(Given data Opens)

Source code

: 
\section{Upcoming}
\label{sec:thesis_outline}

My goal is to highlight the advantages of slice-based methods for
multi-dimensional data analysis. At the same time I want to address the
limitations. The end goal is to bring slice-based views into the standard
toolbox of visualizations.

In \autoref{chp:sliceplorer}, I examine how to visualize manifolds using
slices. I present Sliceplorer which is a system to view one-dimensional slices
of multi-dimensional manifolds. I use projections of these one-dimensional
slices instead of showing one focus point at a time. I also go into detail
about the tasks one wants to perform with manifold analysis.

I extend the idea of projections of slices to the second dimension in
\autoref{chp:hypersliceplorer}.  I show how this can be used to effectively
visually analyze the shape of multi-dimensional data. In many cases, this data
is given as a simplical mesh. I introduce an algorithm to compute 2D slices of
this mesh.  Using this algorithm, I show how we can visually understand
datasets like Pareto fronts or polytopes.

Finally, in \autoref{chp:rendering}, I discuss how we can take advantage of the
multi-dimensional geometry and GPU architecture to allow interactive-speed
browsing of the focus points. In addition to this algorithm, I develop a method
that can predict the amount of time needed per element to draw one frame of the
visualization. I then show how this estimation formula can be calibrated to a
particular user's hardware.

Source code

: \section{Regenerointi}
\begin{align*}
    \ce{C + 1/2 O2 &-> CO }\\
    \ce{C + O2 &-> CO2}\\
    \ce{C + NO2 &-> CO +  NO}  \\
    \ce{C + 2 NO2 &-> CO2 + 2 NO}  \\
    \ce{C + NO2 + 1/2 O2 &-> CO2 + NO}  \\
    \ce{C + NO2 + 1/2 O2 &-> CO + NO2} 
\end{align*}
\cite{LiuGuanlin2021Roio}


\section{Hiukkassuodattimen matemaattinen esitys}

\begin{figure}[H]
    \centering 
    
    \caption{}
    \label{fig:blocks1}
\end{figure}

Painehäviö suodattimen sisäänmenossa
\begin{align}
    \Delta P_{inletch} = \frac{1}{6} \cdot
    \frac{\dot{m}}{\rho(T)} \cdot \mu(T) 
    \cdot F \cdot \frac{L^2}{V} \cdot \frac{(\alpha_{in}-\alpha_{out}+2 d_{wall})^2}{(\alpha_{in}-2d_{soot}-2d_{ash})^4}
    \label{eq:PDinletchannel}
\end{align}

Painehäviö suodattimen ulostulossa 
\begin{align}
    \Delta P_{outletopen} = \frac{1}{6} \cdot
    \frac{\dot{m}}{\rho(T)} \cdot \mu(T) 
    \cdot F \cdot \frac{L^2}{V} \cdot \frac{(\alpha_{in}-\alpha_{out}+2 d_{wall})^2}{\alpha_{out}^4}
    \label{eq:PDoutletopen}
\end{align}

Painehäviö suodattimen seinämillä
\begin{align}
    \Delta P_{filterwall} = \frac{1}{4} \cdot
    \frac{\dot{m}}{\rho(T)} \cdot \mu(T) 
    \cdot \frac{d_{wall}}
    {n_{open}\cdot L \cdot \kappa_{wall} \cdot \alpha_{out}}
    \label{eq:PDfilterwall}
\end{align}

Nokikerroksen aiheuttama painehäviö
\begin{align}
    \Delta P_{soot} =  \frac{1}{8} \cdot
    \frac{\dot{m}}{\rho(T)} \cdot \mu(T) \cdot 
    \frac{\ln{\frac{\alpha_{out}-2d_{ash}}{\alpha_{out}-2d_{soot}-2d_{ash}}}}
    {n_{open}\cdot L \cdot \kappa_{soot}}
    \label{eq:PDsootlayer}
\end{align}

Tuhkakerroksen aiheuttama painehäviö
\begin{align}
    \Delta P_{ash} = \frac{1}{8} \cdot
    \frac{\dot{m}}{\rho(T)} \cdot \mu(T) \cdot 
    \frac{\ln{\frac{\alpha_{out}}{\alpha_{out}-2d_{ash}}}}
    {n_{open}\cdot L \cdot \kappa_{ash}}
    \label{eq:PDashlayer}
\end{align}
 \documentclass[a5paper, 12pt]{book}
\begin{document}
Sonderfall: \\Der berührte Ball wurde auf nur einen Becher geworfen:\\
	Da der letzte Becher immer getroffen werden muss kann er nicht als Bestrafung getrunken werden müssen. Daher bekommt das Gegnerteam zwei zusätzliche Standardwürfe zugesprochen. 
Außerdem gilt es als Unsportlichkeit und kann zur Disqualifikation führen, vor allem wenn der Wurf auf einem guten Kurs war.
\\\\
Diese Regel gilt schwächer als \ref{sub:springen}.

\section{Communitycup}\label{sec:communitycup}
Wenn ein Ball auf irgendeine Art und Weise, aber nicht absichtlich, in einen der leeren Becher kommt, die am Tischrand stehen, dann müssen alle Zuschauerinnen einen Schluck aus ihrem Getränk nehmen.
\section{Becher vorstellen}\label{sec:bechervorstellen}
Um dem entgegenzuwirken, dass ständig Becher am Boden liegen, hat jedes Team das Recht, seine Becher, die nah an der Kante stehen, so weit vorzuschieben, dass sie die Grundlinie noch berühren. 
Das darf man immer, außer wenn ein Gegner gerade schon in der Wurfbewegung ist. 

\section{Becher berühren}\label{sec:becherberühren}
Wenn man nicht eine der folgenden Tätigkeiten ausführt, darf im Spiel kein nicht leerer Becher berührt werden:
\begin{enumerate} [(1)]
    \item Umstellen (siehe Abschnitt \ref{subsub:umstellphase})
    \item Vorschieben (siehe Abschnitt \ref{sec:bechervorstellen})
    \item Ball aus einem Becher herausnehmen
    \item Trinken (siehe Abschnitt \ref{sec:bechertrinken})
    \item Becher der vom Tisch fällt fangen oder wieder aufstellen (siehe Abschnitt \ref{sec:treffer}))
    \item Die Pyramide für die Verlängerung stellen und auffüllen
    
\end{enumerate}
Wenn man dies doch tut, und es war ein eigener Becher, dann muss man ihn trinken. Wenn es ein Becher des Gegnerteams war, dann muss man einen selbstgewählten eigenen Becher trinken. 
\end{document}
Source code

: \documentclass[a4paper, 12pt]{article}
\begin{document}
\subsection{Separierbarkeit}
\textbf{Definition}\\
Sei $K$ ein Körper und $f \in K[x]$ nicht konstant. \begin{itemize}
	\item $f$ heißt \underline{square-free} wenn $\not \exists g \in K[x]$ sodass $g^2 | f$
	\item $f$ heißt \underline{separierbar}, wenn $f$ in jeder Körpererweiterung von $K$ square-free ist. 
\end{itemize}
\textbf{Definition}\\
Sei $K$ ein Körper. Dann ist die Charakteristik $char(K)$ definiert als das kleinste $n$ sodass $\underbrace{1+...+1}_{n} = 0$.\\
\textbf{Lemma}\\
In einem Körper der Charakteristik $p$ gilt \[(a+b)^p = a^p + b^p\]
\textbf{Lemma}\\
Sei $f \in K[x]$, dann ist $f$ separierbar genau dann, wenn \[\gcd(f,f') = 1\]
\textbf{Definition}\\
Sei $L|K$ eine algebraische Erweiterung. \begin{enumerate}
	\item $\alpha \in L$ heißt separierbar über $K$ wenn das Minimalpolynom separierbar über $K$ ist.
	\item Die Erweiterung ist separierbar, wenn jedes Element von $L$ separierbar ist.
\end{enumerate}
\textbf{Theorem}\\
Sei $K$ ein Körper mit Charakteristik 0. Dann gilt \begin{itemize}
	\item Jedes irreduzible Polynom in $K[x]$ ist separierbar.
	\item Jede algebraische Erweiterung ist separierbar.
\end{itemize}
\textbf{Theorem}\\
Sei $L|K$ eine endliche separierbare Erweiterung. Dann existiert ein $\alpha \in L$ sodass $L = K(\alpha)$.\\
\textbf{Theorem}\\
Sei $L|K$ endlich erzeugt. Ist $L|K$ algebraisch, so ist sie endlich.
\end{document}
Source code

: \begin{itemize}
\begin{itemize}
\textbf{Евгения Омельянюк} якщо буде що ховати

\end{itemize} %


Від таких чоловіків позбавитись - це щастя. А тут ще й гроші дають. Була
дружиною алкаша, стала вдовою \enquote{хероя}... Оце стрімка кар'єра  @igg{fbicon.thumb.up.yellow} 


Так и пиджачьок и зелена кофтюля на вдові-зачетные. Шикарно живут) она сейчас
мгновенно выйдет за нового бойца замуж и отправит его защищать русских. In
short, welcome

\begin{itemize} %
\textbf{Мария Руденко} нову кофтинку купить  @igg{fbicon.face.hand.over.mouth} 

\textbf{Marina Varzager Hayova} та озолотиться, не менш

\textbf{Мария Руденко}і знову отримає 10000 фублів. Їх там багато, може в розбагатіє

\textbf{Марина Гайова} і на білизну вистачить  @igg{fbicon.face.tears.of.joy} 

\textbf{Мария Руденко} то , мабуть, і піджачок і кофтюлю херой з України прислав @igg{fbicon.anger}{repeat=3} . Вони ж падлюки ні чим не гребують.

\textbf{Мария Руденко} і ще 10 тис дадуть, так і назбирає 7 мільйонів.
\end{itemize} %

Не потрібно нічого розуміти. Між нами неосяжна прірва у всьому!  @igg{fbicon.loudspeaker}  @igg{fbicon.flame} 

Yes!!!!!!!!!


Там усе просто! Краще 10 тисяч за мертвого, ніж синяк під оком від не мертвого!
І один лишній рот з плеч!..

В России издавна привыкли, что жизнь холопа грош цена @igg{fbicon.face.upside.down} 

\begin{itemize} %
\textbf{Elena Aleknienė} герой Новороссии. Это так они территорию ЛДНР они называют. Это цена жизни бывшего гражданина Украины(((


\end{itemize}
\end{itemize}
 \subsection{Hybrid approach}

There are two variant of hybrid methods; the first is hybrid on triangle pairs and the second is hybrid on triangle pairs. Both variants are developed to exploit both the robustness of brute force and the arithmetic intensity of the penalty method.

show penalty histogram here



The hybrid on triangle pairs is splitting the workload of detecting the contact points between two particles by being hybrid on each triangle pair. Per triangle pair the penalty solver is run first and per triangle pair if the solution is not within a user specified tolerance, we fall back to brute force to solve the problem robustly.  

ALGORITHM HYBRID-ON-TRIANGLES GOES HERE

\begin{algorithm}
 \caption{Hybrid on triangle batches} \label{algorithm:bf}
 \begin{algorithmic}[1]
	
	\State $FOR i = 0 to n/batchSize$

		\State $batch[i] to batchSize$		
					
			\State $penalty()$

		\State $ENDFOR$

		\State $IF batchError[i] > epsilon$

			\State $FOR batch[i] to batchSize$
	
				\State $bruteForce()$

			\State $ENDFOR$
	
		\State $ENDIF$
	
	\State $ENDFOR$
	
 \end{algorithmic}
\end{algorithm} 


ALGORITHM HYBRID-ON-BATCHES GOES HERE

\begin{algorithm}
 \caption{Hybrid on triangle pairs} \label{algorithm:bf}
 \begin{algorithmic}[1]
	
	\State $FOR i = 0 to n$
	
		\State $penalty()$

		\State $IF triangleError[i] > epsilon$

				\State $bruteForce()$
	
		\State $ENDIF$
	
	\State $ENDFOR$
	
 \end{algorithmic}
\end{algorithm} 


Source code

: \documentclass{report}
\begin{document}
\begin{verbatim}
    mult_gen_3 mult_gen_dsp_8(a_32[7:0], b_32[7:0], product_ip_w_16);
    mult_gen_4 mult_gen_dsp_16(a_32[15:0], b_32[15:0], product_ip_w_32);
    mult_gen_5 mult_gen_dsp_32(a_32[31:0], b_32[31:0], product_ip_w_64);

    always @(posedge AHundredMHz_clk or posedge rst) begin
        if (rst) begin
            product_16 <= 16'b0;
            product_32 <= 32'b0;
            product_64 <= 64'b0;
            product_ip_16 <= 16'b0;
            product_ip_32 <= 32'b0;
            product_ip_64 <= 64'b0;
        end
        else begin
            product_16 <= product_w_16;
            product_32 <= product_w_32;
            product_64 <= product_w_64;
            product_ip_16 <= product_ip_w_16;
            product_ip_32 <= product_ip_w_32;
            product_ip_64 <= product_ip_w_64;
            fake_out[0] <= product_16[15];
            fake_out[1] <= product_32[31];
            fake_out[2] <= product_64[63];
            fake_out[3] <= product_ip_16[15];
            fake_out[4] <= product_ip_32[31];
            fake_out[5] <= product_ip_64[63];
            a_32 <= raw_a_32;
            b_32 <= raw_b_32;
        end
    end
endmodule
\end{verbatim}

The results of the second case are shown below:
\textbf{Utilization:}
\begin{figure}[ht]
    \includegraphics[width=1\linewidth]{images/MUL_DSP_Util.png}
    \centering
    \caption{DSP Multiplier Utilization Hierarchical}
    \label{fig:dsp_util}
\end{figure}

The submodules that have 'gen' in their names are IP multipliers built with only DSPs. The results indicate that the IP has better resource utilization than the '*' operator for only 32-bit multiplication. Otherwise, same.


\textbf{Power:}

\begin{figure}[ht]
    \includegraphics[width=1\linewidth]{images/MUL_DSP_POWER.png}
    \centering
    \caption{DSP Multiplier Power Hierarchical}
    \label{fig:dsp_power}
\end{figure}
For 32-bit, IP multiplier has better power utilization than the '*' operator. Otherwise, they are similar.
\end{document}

(Given data Closes)

What you will do
Check every line of the data above for the string "better", and copy those that have it.

Answer box
The submodules that have 'gen' in their names are IP multipliers built with only DSPs. The results indicate that the IP has better resource utilization than the '*' operator for only 32-bit multiplication. Otherwise, same.
For 32-bit, IP multiplier has better power utilization than the '*' operator. Otherwise, they are similar.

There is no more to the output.